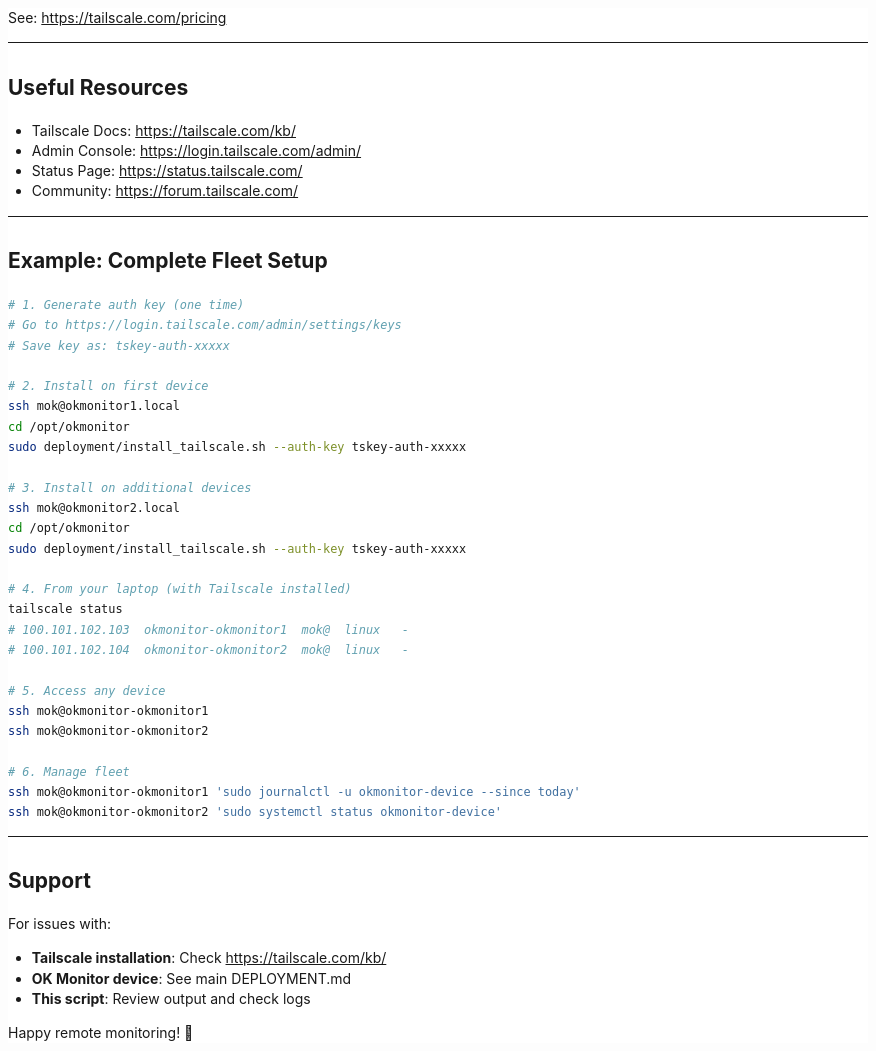 See: https://tailscale.com/pricing

---

## Useful Resources

- Tailscale Docs: https://tailscale.com/kb/
- Admin Console: https://login.tailscale.com/admin/
- Status Page: https://status.tailscale.com/
- Community: https://forum.tailscale.com/

---

## Example: Complete Fleet Setup

```bash
# 1. Generate auth key (one time)
# Go to https://login.tailscale.com/admin/settings/keys
# Save key as: tskey-auth-xxxxx

# 2. Install on first device
ssh mok@okmonitor1.local
cd /opt/okmonitor
sudo deployment/install_tailscale.sh --auth-key tskey-auth-xxxxx

# 3. Install on additional devices
ssh mok@okmonitor2.local
cd /opt/okmonitor
sudo deployment/install_tailscale.sh --auth-key tskey-auth-xxxxx

# 4. From your laptop (with Tailscale installed)
tailscale status
# 100.101.102.103  okmonitor-okmonitor1  mok@  linux   -
# 100.101.102.104  okmonitor-okmonitor2  mok@  linux   -

# 5. Access any device
ssh mok@okmonitor-okmonitor1
ssh mok@okmonitor-okmonitor2

# 6. Manage fleet
ssh mok@okmonitor-okmonitor1 'sudo journalctl -u okmonitor-device --since today'
ssh mok@okmonitor-okmonitor2 'sudo systemctl status okmonitor-device'
```

---

## Support

For issues with:
- **Tailscale installation**: Check https://tailscale.com/kb/
- **OK Monitor device**: See main DEPLOYMENT.md
- **This script**: Review output and check logs

Happy remote monitoring! 🚀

============================================================

## WHAT THE TASK REQUIRES
Quote every entry exactly, with the pictures omitted.

## EXERCISE SOLUTION
 See: https://tailscale.com/pricing

---

## Useful Resources

- Tailscale Docs: https://tailscale.com/kb/
- Admin Console: https://login.tailscale.com/admin/
- Status Page: https://status.tailscale.com/
- Community: https://forum.tailscale.com/

---

## Example: Complete Fleet Setup

```bash
# 1. Generate auth key (one time)
# Go to https://login.tailscale.com/admin/settings/keys
# Save key as: tskey-auth-xxxxx

# 2. Install on first device
ssh mok@okmonitor1.local
cd /opt/okmonitor
sudo deployment/install_tailscale.sh --auth-key tskey-auth-xxxxx

# 3. Install on additional devices
ssh mok@okmonitor2.local
cd /opt/okmonitor
sudo deployment/install_tailscale.sh --auth-key tskey-auth-xxxxx

# 4. From your laptop (with Tailscale installed)
tailscale status
# 100.101.102.103  okmonitor-okmonitor1  mok@  linux   -
# 100.101.102.104  okmonitor-okmonitor2  mok@  linux   -

# 5. Access any device
ssh mok@okmonitor-okmonitor1
ssh mok@okmonitor-okmonitor2

# 6. Manage fleet
ssh mok@okmonitor-okmonitor1 'sudo journalctl -u okmonitor-device --since today'
ssh mok@okmonitor-okmonitor2 'sudo systemctl status okmonitor-device'
```

---

## Support

For issues with:
- **Tailscale installation**: Check https://tailscale.com/kb/
- **OK Monitor device**: See main DEPLOYMENT.md
- **This script**: Review output and check logs

Happy remote monitoring! 🚀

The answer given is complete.